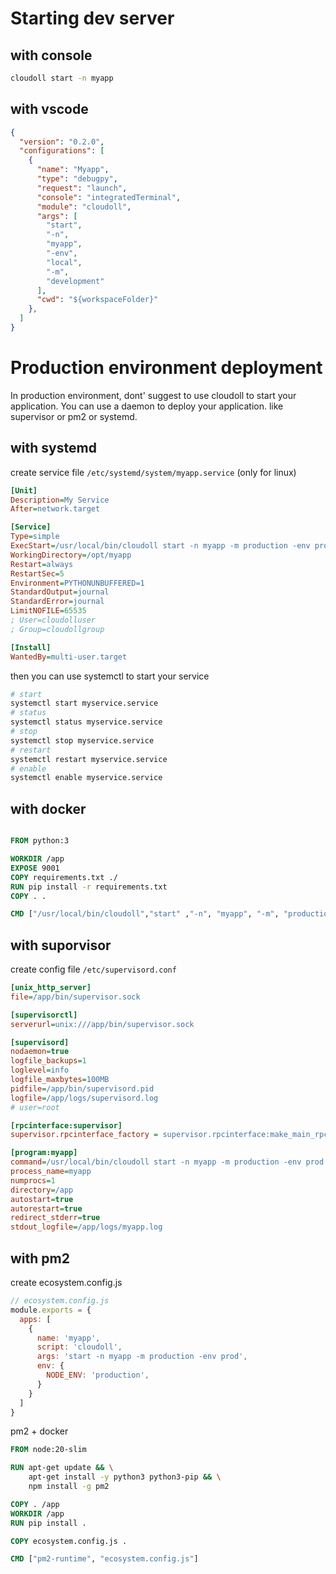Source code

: # Starting dev server

## with console
```sh
cloudoll start -n myapp 
```

## with vscode
```json
{
  "version": "0.2.0",
  "configurations": [
    {
      "name": "Myapp",
      "type": "debugpy",
      "request": "launch",
      "console": "integratedTerminal",
      "module": "cloudoll",
      "args": [
        "start",
        "-n",
        "myapp",
        "-env",
        "local",
        "-m",
        "development"
      ],
      "cwd": "${workspaceFolder}"
    },
  ]
}
```

# Production environment deployment
In production environment, dont' suggest to use cloudoll to start your application.
You can use a daemon to deploy your application. like supervisor or pm2 or systemd.

## with systemd
create service file `/etc/systemd/system/myapp.service` (only for linux)
```ini
[Unit]
Description=My Service
After=network.target

[Service]
Type=simple
ExecStart=/usr/local/bin/cloudoll start -n myapp -m production -env prod
WorkingDirectory=/opt/myapp
Restart=always
RestartSec=5
Environment=PYTHONUNBUFFERED=1
StandardOutput=journal
StandardError=journal
LimitNOFILE=65535
; User=cloudolluser
; Group=cloudollgroup

[Install]
WantedBy=multi-user.target
```
then you can use systemctl to start your service
```bash
# start
systemctl start myservice.service 
# status
systemctl status myservice.service
# stop
systemctl stop myservice.service
# restart
systemctl restart myservice.service
# enable
systemctl enable myservice.service
```

## with docker

```dockerfile

FROM python:3

WORKDIR /app
EXPOSE 9001
COPY requirements.txt ./
RUN pip install -r requirements.txt
COPY . .

CMD ["/usr/local/bin/cloudoll","start" ,"-n", "myapp", "-m", "production", "-env", "prod"]
```

## with suporvisor
create config file `/etc/supervisord.conf`
```ini
[unix_http_server]
file=/app/bin/supervisor.sock

[supervisorctl]
serverurl=unix:///app/bin/supervisor.sock

[supervisord]
nodaemon=true 
logfile_backups=1
loglevel=info
logfile_maxbytes=100MB
pidfile=/app/bin/supervisord.pid
logfile=/app/logs/supervisord.log
# user=root

[rpcinterface:supervisor]
supervisor.rpcinterface_factory = supervisor.rpcinterface:make_main_rpcinterface

[program:myapp]
command=/usr/local/bin/cloudoll start -n myapp -m production -env prod
process_name=myapp
numprocs=1
directory=/app
autostart=true
autorestart=true
redirect_stderr=true
stdout_logfile=/app/logs/myapp.log
```

## with pm2
create ecosystem.config.js
```js
// ecosystem.config.js
module.exports = {
  apps: [
    {
      name: 'myapp',
      script: 'cloudoll',
      args: 'start -n myapp -m production -env prod',
      env: {
        NODE_ENV: 'production',
      }
    }
  ]
}
```
pm2 + docker 
```dockerfile
FROM node:20-slim

RUN apt-get update && \
    apt-get install -y python3 python3-pip && \
    npm install -g pm2

COPY . /app
WORKDIR /app
RUN pip install .

COPY ecosystem.config.js .

CMD ["pm2-runtime", "ecosystem.config.js"]
```
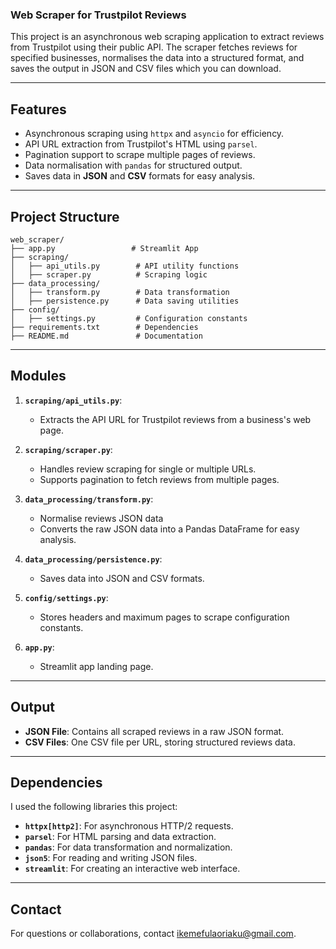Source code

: ### **Web Scraper for Trustpilot Reviews**

This project is an asynchronous web scraping application to extract reviews from Trustpilot using their public API. The scraper fetches reviews for specified businesses, normalises the data into a structured format, and saves the output in JSON and CSV files which you can download.

---

## **Features**

- Asynchronous scraping using `httpx` and `asyncio` for efficiency.
- API URL extraction from Trustpilot's HTML using `parsel`.
- Pagination support to scrape multiple pages of reviews.
- Data normalisation with `pandas` for structured output.
- Saves data in **JSON** and **CSV** formats for easy analysis.

---

## **Project Structure**

```
web_scraper/
├── app.py                 # Streamlit App
├── scraping/
│   ├── api_utils.py        # API utility functions
│   ├── scraper.py          # Scraping logic
├── data_processing/
│   ├── transform.py        # Data transformation
│   ├── persistence.py      # Data saving utilities
├── config/
│   ├── settings.py         # Configuration constants
├── requirements.txt        # Dependencies
├── README.md               # Documentation
```

---

## **Modules**

1. **`scraping/api_utils.py`**:

   - Extracts the API URL for Trustpilot reviews from a business's web page.

2. **`scraping/scraper.py`**:

   - Handles review scraping for single or multiple URLs.
   - Supports pagination to fetch reviews from multiple pages.

3. **`data_processing/transform.py`**:

   - Normalise reviews JSON data
   - Converts the raw JSON data into a Pandas DataFrame for easy analysis.

4. **`data_processing/persistence.py`**:

   - Saves data into JSON and CSV formats.

5. **`config/settings.py`**:

   - Stores headers and maximum pages to scrape configuration constants.

6. **`app.py`**:
   - Streamlit app landing page.

---

## **Output**

- **JSON File**: Contains all scraped reviews in a raw JSON format.
- **CSV Files**: One CSV file per URL, storing structured reviews data.

---

## **Dependencies**

I used the following libraries this project:

- **`httpx[http2]`**: For asynchronous HTTP/2 requests.
- **`parsel`**: For HTML parsing and data extraction.
- **`pandas`**: For data transformation and normalization.
- **`json5`**: For reading and writing JSON files.
- **`streamlit`**: For creating an interactive web interface.

---

## **Contact**

For questions or collaborations, contact ikemefulaoriaku@gmail.com.
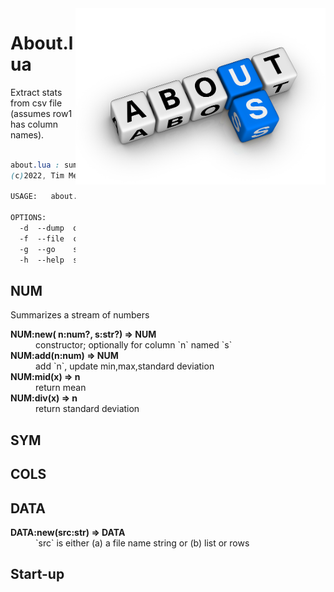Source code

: 
<img align=right width=400 src='etc/img/about.jpg'>

# About.lua
Extract stats from csv file (assumes row1 has column names).

```css

about.lua : summarize a table
(c)2022, Tim Menzies <timm@ieee.org>, BSD-2 

USAGE:   about.lua  [OPTIONS]

OPTIONS:
  -d  --dump  on crash, print stackdump = false
  -f  --file  csv file                  = ../data/auto93.csv
  -g  --go    start-up action           = data
  -h  --help  show help                 = false

```
## NUM	
Summarizes a stream of numbers	

<dl>
<dt><b> NUM:new(  n:num?, s:str?) &rArr;  NUM </b></dt><dd>   constructor; optionally for column `n` named `s`  </dd>
<dt><b> NUM:add(n:num) &rArr;  NUM </b></dt><dd>  add `n`, update min,max,standard deviation </dd>
<dt><b> NUM:mid(x) &rArr;  n </b></dt><dd>  return mean </dd>
<dt><b> NUM:div(x) &rArr;  n </b></dt><dd>  return standard deviation </dd>
</dl>

## SYM	
## COLS	
## DATA	

<dl>
<dt><b> DATA:new(src:str) &rArr;  DATA </b></dt><dd>  `src` is either (a) a file name string or (b) list or rows </dd>
</dl>

## Start-up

==================================================

■ **Goal of the exercise**:
Every line above needs to be written out again as it stands. Pictures do not belong in the copy.

■ **Reply**:
Source code

: # Starting dev server

## with console
```sh
cloudoll start -n myapp 
```

## with vscode
```json
{
  "version": "0.2.0",
  "configurations": [
    {
      "name": "Myapp",
      "type": "debugpy",
      "request": "launch",
      "console": "integratedTerminal",
      "module": "cloudoll",
      "args": [
        "start",
        "-n",
        "myapp",
        "-env",
        "local",
        "-m",
        "development"
      ],
      "cwd": "${workspaceFolder}"
    },
  ]
}
```

# Production environment deployment
In production environment, dont' suggest to use cloudoll to start your application.
You can use a daemon to deploy your application. like supervisor or pm2 or systemd.

## with systemd
create service file `/etc/systemd/system/myapp.service` (only for linux)
```ini
[Unit]
Description=My Service
After=network.target

[Service]
Type=simple
ExecStart=/usr/local/bin/cloudoll start -n myapp -m production -env prod
WorkingDirectory=/opt/myapp
Restart=always
RestartSec=5
Environment=PYTHONUNBUFFERED=1
StandardOutput=journal
StandardError=journal
LimitNOFILE=65535
; User=cloudolluser
; Group=cloudollgroup

[Install]
WantedBy=multi-user.target
```
then you can use systemctl to start your service
```bash
# start
systemctl start myservice.service 
# status
systemctl status myservice.service
# stop
systemctl stop myservice.service
# restart
systemctl restart myservice.service
# enable
systemctl enable myservice.service
```

## with docker

```dockerfile

FROM python:3

WORKDIR /app
EXPOSE 9001
COPY requirements.txt ./
RUN pip install -r requirements.txt
COPY . .

CMD ["/usr/local/bin/cloudoll","start" ,"-n", "myapp", "-m", "production", "-env", "prod"]
```

## with suporvisor
create config file `/etc/supervisord.conf`
```ini
[unix_http_server]
file=/app/bin/supervisor.sock

[supervisorctl]
serverurl=unix:///app/bin/supervisor.sock

[supervisord]
nodaemon=true 
logfile_backups=1
loglevel=info
logfile_maxbytes=100MB
pidfile=/app/bin/supervisord.pid
logfile=/app/logs/supervisord.log
# user=root

[rpcinterface:supervisor]
supervisor.rpcinterface_factory = supervisor.rpcinterface:make_main_rpcinterface

[program:myapp]
command=/usr/local/bin/cloudoll start -n myapp -m production -env prod
process_name=myapp
numprocs=1
directory=/app
autostart=true
autorestart=true
redirect_stderr=true
stdout_logfile=/app/logs/myapp.log
```

## with pm2
create ecosystem.config.js
```js
// ecosystem.config.js
module.exports = {
  apps: [
    {
      name: 'myapp',
      script: 'cloudoll',
      args: 'start -n myapp -m production -env prod',
      env: {
        NODE_ENV: 'production',
      }
    }
  ]
}
```
pm2 + docker 
```dockerfile
FROM node:20-slim

RUN apt-get update && \
    apt-get install -y python3 python3-pip && \
    npm install -g pm2

COPY . /app
WORKDIR /app
RUN pip install .

COPY ecosystem.config.js .

CMD ["pm2-runtime", "ecosystem.config.js"]
```
Source code

: ### **Web Scraper for Trustpilot Reviews**

This project is an asynchronous web scraping application to extract reviews from Trustpilot using their public API. The scraper fetches reviews for specified businesses, normalises the data into a structured format, and saves the output in JSON and CSV files which you can download.

---

## **Features**

- Asynchronous scraping using `httpx` and `asyncio` for efficiency.
- API URL extraction from Trustpilot's HTML using `parsel`.
- Pagination support to scrape multiple pages of reviews.
- Data normalisation with `pandas` for structured output.
- Saves data in **JSON** and **CSV** formats for easy analysis.

---

## **Project Structure**

```
web_scraper/
├── app.py                 # Streamlit App
├── scraping/
│   ├── api_utils.py        # API utility functions
│   ├── scraper.py          # Scraping logic
├── data_processing/
│   ├── transform.py        # Data transformation
│   ├── persistence.py      # Data saving utilities
├── config/
│   ├── settings.py         # Configuration constants
├── requirements.txt        # Dependencies
├── README.md               # Documentation
```

---

## **Modules**

1. **`scraping/api_utils.py`**:

   - Extracts the API URL for Trustpilot reviews from a business's web page.

2. **`scraping/scraper.py`**:

   - Handles review scraping for single or multiple URLs.
   - Supports pagination to fetch reviews from multiple pages.

3. **`data_processing/transform.py`**:

   - Normalise reviews JSON data
   - Converts the raw JSON data into a Pandas DataFrame for easy analysis.

4. **`data_processing/persistence.py`**:

   - Saves data into JSON and CSV formats.

5. **`config/settings.py`**:

   - Stores headers and maximum pages to scrape configuration constants.

6. **`app.py`**:
   - Streamlit app landing page.

---

## **Output**

- **JSON File**: Contains all scraped reviews in a raw JSON format.
- **CSV Files**: One CSV file per URL, storing structured reviews data.

---

## **Dependencies**

I used the following libraries this project:

- **`httpx[http2]`**: For asynchronous HTTP/2 requests.
- **`parsel`**: For HTML parsing and data extraction.
- **`pandas`**: For data transformation and normalization.
- **`json5`**: For reading and writing JSON files.
- **`streamlit`**: For creating an interactive web interface.

---

## **Contact**

For questions or collaborations, contact ikemefulaoriaku@gmail.com.
Source code

: 
<img align=right width=400 src='etc/img/about.jpg'>

# About.lua
Extract stats from csv file (assumes row1 has column names).

```css

about.lua : summarize a table
(c)2022, Tim Menzies <timm@ieee.org>, BSD-2 

USAGE:   about.lua  [OPTIONS]

OPTIONS:
  -d  --dump  on crash, print stackdump = false
  -f  --file  csv file                  = ../data/auto93.csv
  -g  --go    start-up action           = data
  -h  --help  show help                 = false

```
## NUM	
Summarizes a stream of numbers	

<dl>
<dt><b> NUM:new(  n:num?, s:str?) &rArr;  NUM </b></dt><dd>   constructor; optionally for column `n` named `s`  </dd>
<dt><b> NUM:add(n:num) &rArr;  NUM </b></dt><dd>  add `n`, update min,max,standard deviation </dd>
<dt><b> NUM:mid(x) &rArr;  n </b></dt><dd>  return mean </dd>
<dt><b> NUM:div(x) &rArr;  n </b></dt><dd>  return standard deviation </dd>
</dl>

## SYM	
## COLS	
## DATA	

<dl>
<dt><b> DATA:new(src:str) &rArr;  DATA </b></dt><dd>  `src` is either (a) a file name string or (b) list or rows </dd>
</dl>

## Start-up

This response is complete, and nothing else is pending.